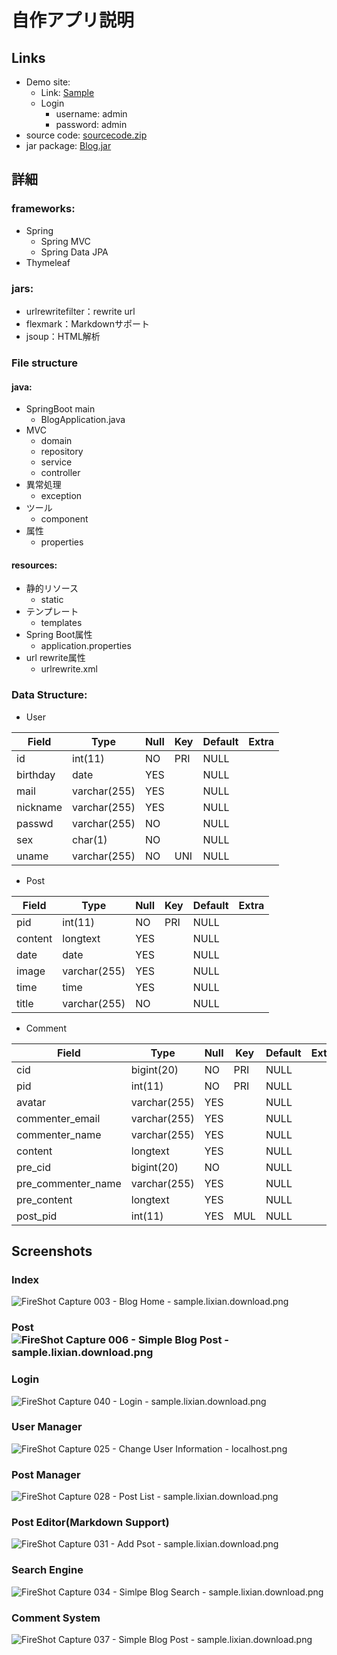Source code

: # 自作アプリ説明

## Links

- Demo site: 
   - Link: [Sample](https://sample.lixian.download)
   - Login
      - username: admin
      - password: admin
- source code: [sourcecode.zip](https://share.lixian.download/file/sourcecode.zip)
- jar package: [Blog.jar](https://share.lixian.download/file/Blog.jar)

## 詳細

### frameworks:
   - Spring
      - Spring MVC
      - Spring Data JPA
   - Thymeleaf

### jars:
   - urlrewritefilter：rewrite url
   - flexmark：Markdownサポート
   - jsoup：HTML解析

### File structure

#### java:
   - SpringBoot main
      - BlogApplication.java
   - MVC
      - domain
      - repository
      - service
      - controller
   - 異常処理
      - exception
   - ツール
      - component
   - 属性
      - properties

#### resources:
   - 静的リソース
      - static
   - テンプレート
      - templates
   - Spring Boot属性
      - application.properties
   - url rewrite属性
      - urlrewrite.xml

### Data Structure:

   - User

| Field    | Type         | Null | Key | Default | Extra |
|----------|--------------|------|-----|---------|-------|
| id       | int(11)      | NO   | PRI | NULL    |       |
| birthday | date         | YES  |     | NULL    |       |
| mail     | varchar(255) | YES  |     | NULL    |       |
| nickname | varchar(255) | YES  |     | NULL    |       |
| passwd   | varchar(255) | NO   |     | NULL    |       |
| sex      | char(1)      | NO   |     | NULL    |       |
| uname    | varchar(255) | NO   | UNI | NULL    |       |

- Post

| Field   | Type         | Null | Key | Default | Extra |
|---------|--------------|------|-----|---------|-------|
| pid     | int(11)      | NO   | PRI | NULL    |       |
| content | longtext     | YES  |     | NULL    |       |
| date    | date         | YES  |     | NULL    |       |
| image   | varchar(255) | YES  |     | NULL    |       |
| time    | time         | YES  |     | NULL    |       |
| title   | varchar(255) | NO   |     | NULL    |       |

- Comment

| Field              | Type         | Null | Key | Default | Extra |
|--------------------|--------------|------|-----|---------|-------|
| cid                | bigint(20)   | NO   | PRI | NULL    |       |
| pid                | int(11)      | NO   | PRI | NULL    |       |
| avatar             | varchar(255) | YES  |     | NULL    |       |
| commenter_email    | varchar(255) | YES  |     | NULL    |       |
| commenter_name     | varchar(255) | YES  |     | NULL    |       |
| content            | longtext     | YES  |     | NULL    |       |
| pre_cid            | bigint(20)   | NO   |     | NULL    |       |
| pre_commenter_name | varchar(255) | YES  |     | NULL    |       |
| pre_content        | longtext     | YES  |     | NULL    |       |
| post_pid           | int(11)      | YES  | MUL | NULL    |       |



##  Screenshots

### Index

![FireShot Capture 003 - Blog Home - sample.lixian.download.png](https://i.loli.net/2020/12/18/oVN73wbga9cDTsL.png)

### Post![FireShot Capture 006 - Simple Blog Post - sample.lixian.download.png](https://i.loli.net/2020/12/18/uWk4mrxU9qNAoeG.png)

### Login

![FireShot Capture 040 - Login - sample.lixian.download.png](https://i.loli.net/2020/12/18/wOub6ZsrcI7L1qa.png)

### User Manager

![FireShot Capture 025 - Change User Information - localhost.png](https://i.loli.net/2020/12/18/oGNc1ru4FLQIO3e.png)

### Post Manager

![FireShot Capture 028 - Post List - sample.lixian.download.png](https://i.loli.net/2020/12/18/Yd1ykgsZGw8jnKb.png)

### Post Editor(Markdown Support)

![FireShot Capture 031 - Add Psot - sample.lixian.download.png](https://i.loli.net/2020/12/18/xSjmAhJtCqnURLN.png)

### Search Engine

![FireShot Capture 034 - Simlpe Blog Search - sample.lixian.download.png](https://i.loli.net/2020/12/18/BlZDP9it6741Hxv.png)

### Comment System

![FireShot Capture 037 - Simple Blog Post - sample.lixian.download.png](https://i.loli.net/2020/12/18/4cvNQUkuzqOSKT8.png)
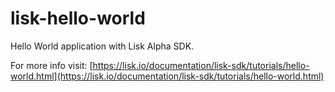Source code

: # lisk-hello-world

Hello World application with Lisk Alpha SDK.

For more info visit: [https://lisk.io/documentation/lisk-sdk/tutorials/hello-world.html](https://lisk.io/documentation/lisk-sdk/tutorials/hello-world.html)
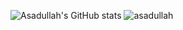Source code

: 
![Asadullah's GitHub stats](https://github-readme-stats.vercel.app/api?username=asadullahpranto&show_icons=true&theme=tokyonight) ![asadullah](https://github-readme-stats.vercel.app/api/top-langs/?username=asadullahpranto&layout=compact&langs_count=8&theme=tokyonight)
<!-- ![Asadullah's GitHub stats](https://github-readme-stats.vercel.app/api?username=asadullahpranto&show_icons=true&theme=tokyonight) -->








<!--
**asadullahpranto/asadullahpranto** is a ✨ _special_ ✨ repository because its `README.md` (this file) appears on your GitHub profile.

Here are some ideas to get you started:

- 🔭 I’m currently working on ...
- 🌱 I’m currently learning ...
- 👯 I’m looking to collaborate on ...
- 🤔 I’m looking for help with ...
- 💬 Ask me about ...
- 📫 How to reach me: ...
- 😄 Pronouns: ...
- ⚡ Fun fact: ...
-->

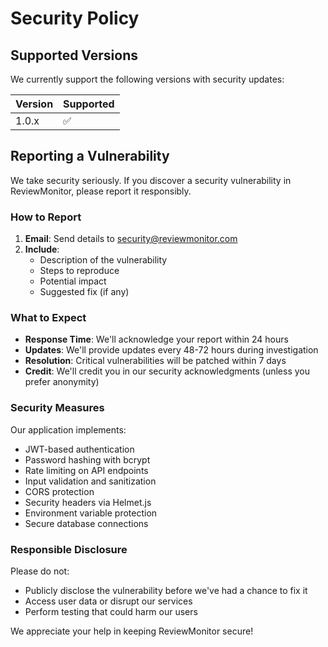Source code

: # Security Policy

## Supported Versions

We currently support the following versions with security updates:

| Version | Supported          |
| ------- | ------------------ |
| 1.0.x   | :white_check_mark: |

## Reporting a Vulnerability

We take security seriously. If you discover a security vulnerability in ReviewMonitor, please report it responsibly.

### How to Report

1. **Email**: Send details to security@reviewmonitor.com
2. **Include**: 
   - Description of the vulnerability
   - Steps to reproduce
   - Potential impact
   - Suggested fix (if any)

### What to Expect

- **Response Time**: We'll acknowledge your report within 24 hours
- **Updates**: We'll provide updates every 48-72 hours during investigation
- **Resolution**: Critical vulnerabilities will be patched within 7 days
- **Credit**: We'll credit you in our security acknowledgments (unless you prefer anonymity)

### Security Measures

Our application implements:

- JWT-based authentication
- Password hashing with bcrypt
- Rate limiting on API endpoints
- Input validation and sanitization
- CORS protection
- Security headers via Helmet.js
- Environment variable protection
- Secure database connections

### Responsible Disclosure

Please do not:
- Publicly disclose the vulnerability before we've had a chance to fix it
- Access user data or disrupt our services
- Perform testing that could harm our users

We appreciate your help in keeping ReviewMonitor secure!
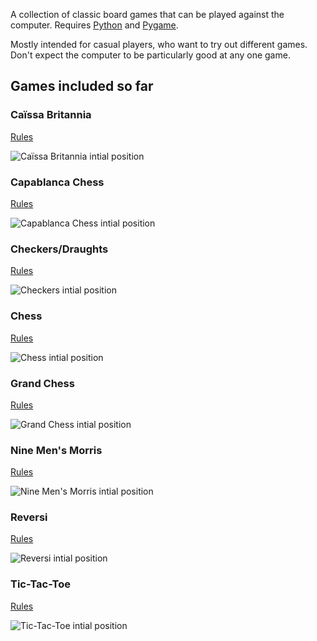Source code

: A collection of classic board games that can be played against the computer. Requires [Python](https://www.python.org/downloads/) and [Pygame](https://www.pygame.org/wiki/GettingStarted).

Mostly intended for casual players, who want to try out different games. Don't expect the computer to be particularly good at any one game.

## Games included so far
### Caïssa Britannia
[Rules](https://www.chessvariants.com/large.dir/british.html)

![Caïssa Britannia intial position](img/screenshots/caissa.png)

### Capablanca Chess
[Rules](https://www.chessvariants.org/large.dir/capablanca.html)

![Capablanca Chess intial position](img/screenshots/capablanca.png)

### Checkers/Draughts
[Rules](https://wcdf.net/rules.htm)

![Checkers intial position](img/screenshots/checkers.png)

### Chess
[Rules](https://handbook.fide.com/chapter/E012023)

![Chess intial position](img/screenshots/chess.png)

### Grand Chess
[Rules](https://www.chessvariants.com/large.dir/freeling.html)

![Grand Chess intial position](img/screenshots/grandchess.png)

### Nine Men's Morris
[Rules](https://library.slmath.org/books/Book29/files/gasser.pdf)

![Nine Men's Morris intial position](img/screenshots/morris.png)

### Reversi
[Rules](https://www.worldothello.org/about/about-othello/othello-rules/official-rules/english)

![Reversi intial position](img/screenshots/reversi.png)

### Tic-Tac-Toe
[Rules](https://en.wikipedia.org/wiki/Tic-tac-toe)

![Tic-Tac-Toe intial position](img/screenshots/tictactoe.png)
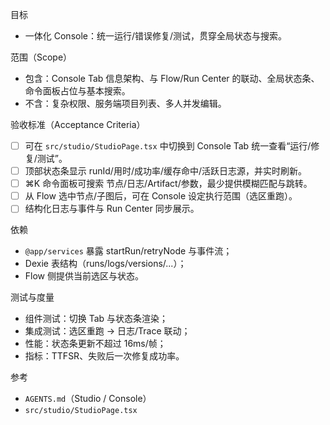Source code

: 目标
- 一体化 Console：统一运行/错误修复/测试，贯穿全局状态与搜索。

范围（Scope）
- 包含：Console Tab 信息架构、与 Flow/Run Center 的联动、全局状态条、命令面板占位与基本搜索。
- 不含：复杂权限、服务端项目列表、多人并发编辑。

验收标准（Acceptance Criteria）
- [ ] 可在 `src/studio/StudioPage.tsx` 中切换到 Console Tab 统一查看“运行/修复/测试”。
- [ ] 顶部状态条显示 runId/用时/成功率/缓存命中/活跃日志源，并实时刷新。
- [ ] ⌘K 命令面板可搜索 节点/日志/Artifact/参数，最少提供模糊匹配与跳转。
- [ ] 从 Flow 选中节点/子图后，可在 Console 设定执行范围（选区重跑）。
- [ ] 结构化日志与事件与 Run Center 同步展示。

依赖
- `@app/services` 暴露 startRun/retryNode 与事件流；
- Dexie 表结构（runs/logs/versions/...）；
- Flow 侧提供当前选区与状态。

测试与度量
- 组件测试：切换 Tab 与状态条渲染；
- 集成测试：选区重跑 → 日志/Trace 联动；
- 性能：状态条更新不超过 16ms/帧；
- 指标：TTFSR、失败后一次修复成功率。

参考
- `AGENTS.md`（Studio / Console）
- `src/studio/StudioPage.tsx`

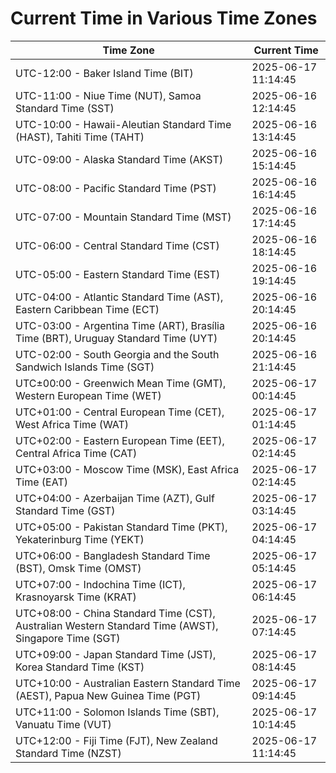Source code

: # Current Time in Various Time Zones

| Time Zone | Current Time |
|-----------|--------------|
| UTC-12:00 - Baker Island Time (BIT) | 2025-06-17 11:14:45 |
| UTC-11:00 - Niue Time (NUT), Samoa Standard Time (SST) | 2025-06-16 12:14:45 |
| UTC-10:00 - Hawaii-Aleutian Standard Time (HAST), Tahiti Time (TAHT) | 2025-06-16 13:14:45 |
| UTC-09:00 - Alaska Standard Time (AKST) | 2025-06-16 15:14:45 |
| UTC-08:00 - Pacific Standard Time (PST) | 2025-06-16 16:14:45 |
| UTC-07:00 - Mountain Standard Time (MST) | 2025-06-16 17:14:45 |
| UTC-06:00 - Central Standard Time (CST) | 2025-06-16 18:14:45 |
| UTC-05:00 - Eastern Standard Time (EST) | 2025-06-16 19:14:45 |
| UTC-04:00 - Atlantic Standard Time (AST), Eastern Caribbean Time (ECT) | 2025-06-16 20:14:45 |
| UTC-03:00 - Argentina Time (ART), Brasília Time (BRT), Uruguay Standard Time (UYT) | 2025-06-16 20:14:45 |
| UTC-02:00 - South Georgia and the South Sandwich Islands Time (SGT) | 2025-06-16 21:14:45 |
| UTC±00:00 - Greenwich Mean Time (GMT), Western European Time (WET) | 2025-06-17 00:14:45 |
| UTC+01:00 - Central European Time (CET), West Africa Time (WAT) | 2025-06-17 01:14:45 |
| UTC+02:00 - Eastern European Time (EET), Central Africa Time (CAT) | 2025-06-17 02:14:45 |
| UTC+03:00 - Moscow Time (MSK), East Africa Time (EAT) | 2025-06-17 02:14:45 |
| UTC+04:00 - Azerbaijan Time (AZT), Gulf Standard Time (GST) | 2025-06-17 03:14:45 |
| UTC+05:00 - Pakistan Standard Time (PKT), Yekaterinburg Time (YEKT) | 2025-06-17 04:14:45 |
| UTC+06:00 - Bangladesh Standard Time (BST), Omsk Time (OMST) | 2025-06-17 05:14:45 |
| UTC+07:00 - Indochina Time (ICT), Krasnoyarsk Time (KRAT) | 2025-06-17 06:14:45 |
| UTC+08:00 - China Standard Time (CST), Australian Western Standard Time (AWST), Singapore Time (SGT) | 2025-06-17 07:14:45 |
| UTC+09:00 - Japan Standard Time (JST), Korea Standard Time (KST) | 2025-06-17 08:14:45 |
| UTC+10:00 - Australian Eastern Standard Time (AEST), Papua New Guinea Time (PGT) | 2025-06-17 09:14:45 |
| UTC+11:00 - Solomon Islands Time (SBT), Vanuatu Time (VUT) | 2025-06-17 10:14:45 |
| UTC+12:00 - Fiji Time (FJT), New Zealand Standard Time (NZST) | 2025-06-17 11:14:45 |
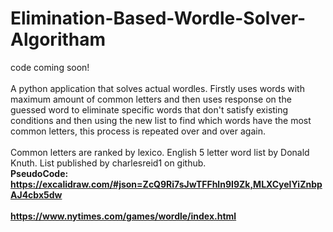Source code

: # Elimination-Based-Wordle-Solver-Algoritham

code coming soon!
<br><br>
A python application that solves actual wordles. Firstly uses words with maximum amount of common letters and then uses response on the guessed word to eliminate specific words that don't satisfy existing conditions and then using the new list to find which words have the most common letters, this process is repeated over and over again. 
<br><br>
Common letters are ranked by lexico. English 5 letter word list by Donald Knuth. List published by charlesreid1 on github.
<b><br>
PseudoCode: https://excalidraw.com/#json=ZcQ9Ri7sJwTFFhln9I9Zk,MLXCyelYiZnbpAJ4cbx5dw
<br><br>
https://www.nytimes.com/games/wordle/index.html
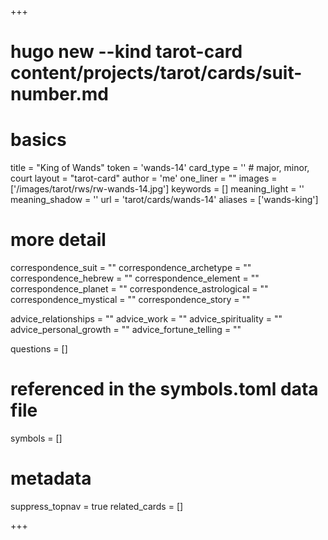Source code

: +++
# hugo new --kind tarot-card content/projects/tarot/cards/suit-number.md
# basics
title     		 = "King of Wands"
token					 = 'wands-14'
card_type			 = '' # major, minor, court
layout				 = "tarot-card"
author    		 = 'me'
one_liner 		 = ""
images				 = ['/images/tarot/rws/rw-wands-14.jpg']
keywords			 = []
meaning_light  = ''
meaning_shadow = ''
url						 = 'tarot/cards/wands-14'
aliases				 = ['wands-king']

# more detail
correspondence_suit 				= ""
correspondence_archetype 		= ""
correspondence_hebrew 			= ""
correspondence_element 			= ""
correspondence_planet 			= ""
correspondence_astrological = ""
correspondence_mystical 		= ""
correspondence_story 				= ""

advice_relationships 	 = ""
advice_work 					 = ""
advice_spirituality 	 = ""
advice_personal_growth = ""
advice_fortune_telling = ""

questions	= []

# referenced in the symbols.toml data file
symbols	  = []

# metadata
suppress_topnav = true
related_cards 	= []

+++
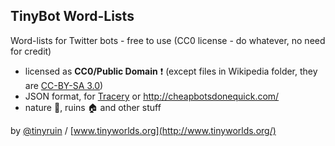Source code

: ## TinyBot Word-Lists
Word-lists for Twitter bots - free to use (CC0 license - do whatever, no need for credit)

* licensed as **CC0/Public Domain** :exclamation: (except files in Wikipedia folder, they are [CC-BY-SA 3.0](Wikipedia:Text_of_Creative_Commons_Attribution))
* JSON format, for [Tracery](https://github.com/galaxykate/tracery) or http://cheapbotsdonequick.com/ 
* nature :deciduous_tree:, ruins :house: and other stuff
  
by [@tinyruin](https://twitter.com/tinyruin) / [www.tinyworlds.org](http://www.tinyworlds.org/) 
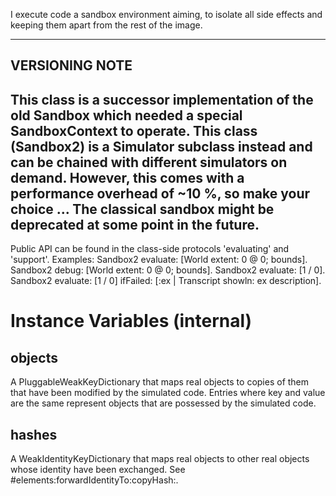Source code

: I execute code a sandbox environment aiming, to isolate all side effects and keeping them apart from the rest of the image.

---
## VERSIONING NOTE

This class is a successor implementation of the old Sandbox which needed a special SandboxContext to operate. This class (Sandbox2) is a Simulator subclass instead and can be chained with different simulators on demand. However, this comes with a performance overhead of ~10 %, so make your choice ... The classical sandbox might be deprecated at some point in the future.
---

Public API can be found in the class-side protocols 'evaluating' and 'support'. Examples:
	Sandbox2 evaluate: [World extent: 0 @ 0; bounds].
	Sandbox2 debug: [World extent: 0 @ 0; bounds].
	Sandbox2 evaluate: [1 / 0].
	Sandbox2 evaluate: [1 / 0] ifFailed: [:ex | Transcript showln: ex description].

# Instance Variables (internal)

## objects

A PluggableWeakKeyDictionary that maps real objects to copies of them that have been modified by the simulated code. Entries where key and value are the same represent objects that are possessed by the simulated code.

## hashes

A WeakIdentityKeyDictionary that maps real objects to other real objects whose identity have been exchanged. See #elements:forwardIdentityTo:copyHash:.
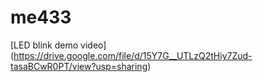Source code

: # me433

[LED blink demo video] (https://drive.google.com/file/d/15Y7G__UTLzQ2tHiy7Zud-tasaBCwR0PT/view?usp=sharing)
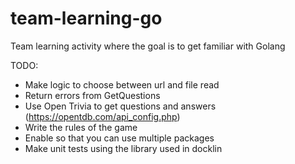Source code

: # team-learning-go
Team learning activity where the goal is to get familiar with Golang

TODO:
- Make logic to choose between url and file read
- Return errors from GetQuestions
- Use Open Trivia to get questions and answers (https://opentdb.com/api_config.php)
- Write the rules of the game
- Enable so that you can use multiple packages
- Make unit tests using the library used in docklin
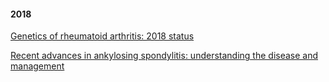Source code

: #### 2018
[Genetics of rheumatoid arthritis: 2018 status](https://ard.bmj.com/content/78/4/446)

[Recent advances in ankylosing spondylitis: understanding the disease and management](https://www.ncbi.nlm.nih.gov/pmc/articles/PMC6173104/)
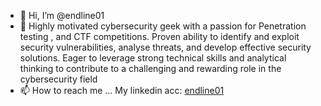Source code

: - 👋 Hi, I’m @endline01
- 👀 Highly motivated cybersecurity geek with a 
passion for Penetration testing , and CTF competitions. Proven 
ability to identify and exploit security vulnerabilities, analyse threats, 
and develop effective security solutions. Eager to leverage strong 
technical skills and analytical thinking to contribute to a challenging 
and rewarding role in the cybersecurity field
- 📫 How to reach me ... My linkedin acc: <a href="https://www.linkedin.com/in/osama-hussein-4b7125217/">endline01</a>


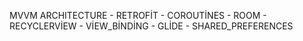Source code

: MVVM ARCHITECTURE - RETROFİT - COROUTİNES - ROOM - RECYCLERVİEW - VİEW_BİNDİNG - GLİDE - SHARED_PREFERENCES
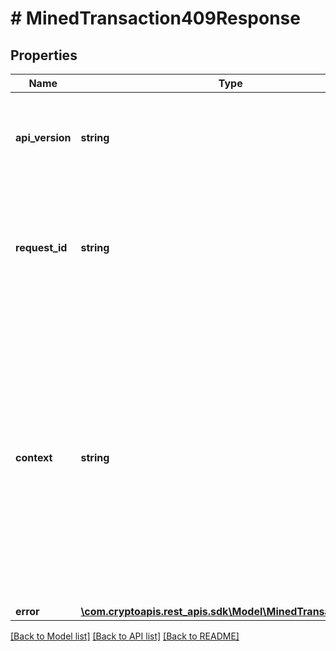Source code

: # # MinedTransaction409Response

## Properties

Name | Type | Description | Notes
------------ | ------------- | ------------- | -------------
**api_version** | **string** | Specifies the version of the API that incorporates this endpoint. |
**request_id** | **string** | Defines the ID of the request. The &#x60;requestId&#x60; is generated by Crypto APIs and it&#39;s unique for every request. |
**context** | **string** | In batch situations the user can use the context to correlate responses with requests. This property is present regardless of whether the response was successful or returned as an error. &#x60;context&#x60; is specified by the user. | [optional]
**error** | [**\com.cryptoapis.rest_apis.sdk\Model\MinedTransactionE409**](MinedTransactionE409.md) |  |

[[Back to Model list]](../../README.md#models) [[Back to API list]](../../README.md#endpoints) [[Back to README]](../../README.md)
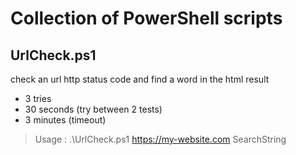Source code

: # Collection of PowerShell scripts

## UrlCheck.ps1
check an url http status code and find a word in the html result
* 3 tries
* 30 seconds (try between 2 tests)
* 3 minutes (timeout)

> Usage : .\UrlCheck.ps1 https://my-website.com SearchString
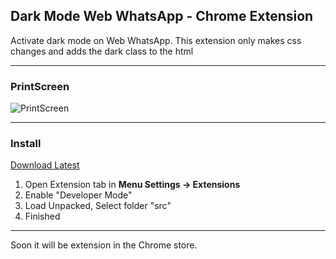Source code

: ## Dark Mode Web WhatsApp - Chrome Extension
Activate dark mode on Web WhatsApp. This extension only makes css changes and adds the dark class to the html
___
### PrintScreen
![PrintScreen](https://image.prntscr.com/image/wrjjkH-tRQi7UnkYHfuMoA.png)
___
### Install
[Download Latest](https://github.com/leandroaphermes/extesion-chrome-web-whatsapp-dark-mode/archive/master.zip)

1. Open Extension tab in **Menu Settings -> Extensions**
2. Enable "Developer Mode"
3. Load Unpacked, Select folder "src"
4. Finished
___
Soon it will be extension in the Chrome store.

☆ ☆ ☆ ☆ ☆

### What is being asked
Within the entries above, the lines from the one containing "- Steps to reproduce" through the one containing "[Rules](https://www.chessvariants.com/large.dir/british.html)" are to be transcribed exactly, ends included, pictures excluded.

### Response area
   - Steps to reproduce
   - Potential impact
   - Suggested fix (if any)

### What to Expect

- **Response Time**: We'll acknowledge your report within 24 hours
- **Updates**: We'll provide updates every 48-72 hours during investigation
- **Resolution**: Critical vulnerabilities will be patched within 7 days
- **Credit**: We'll credit you in our security acknowledgments (unless you prefer anonymity)

### Security Measures

Our application implements:

- JWT-based authentication
- Password hashing with bcrypt
- Rate limiting on API endpoints
- Input validation and sanitization
- CORS protection
- Security headers via Helmet.js
- Environment variable protection
- Secure database connections

### Responsible Disclosure

Please do not:
- Publicly disclose the vulnerability before we've had a chance to fix it
- Access user data or disrupt our services
- Perform testing that could harm our users

We appreciate your help in keeping ReviewMonitor secure!
Source code

: A collection of classic board games that can be played against the computer. Requires [Python](https://www.python.org/downloads/) and [Pygame](https://www.pygame.org/wiki/GettingStarted).

Mostly intended for casual players, who want to try out different games. Don't expect the computer to be particularly good at any one game.

## Games included so far
### Caïssa Britannia
[Rules](https://www.chessvariants.com/large.dir/british.html)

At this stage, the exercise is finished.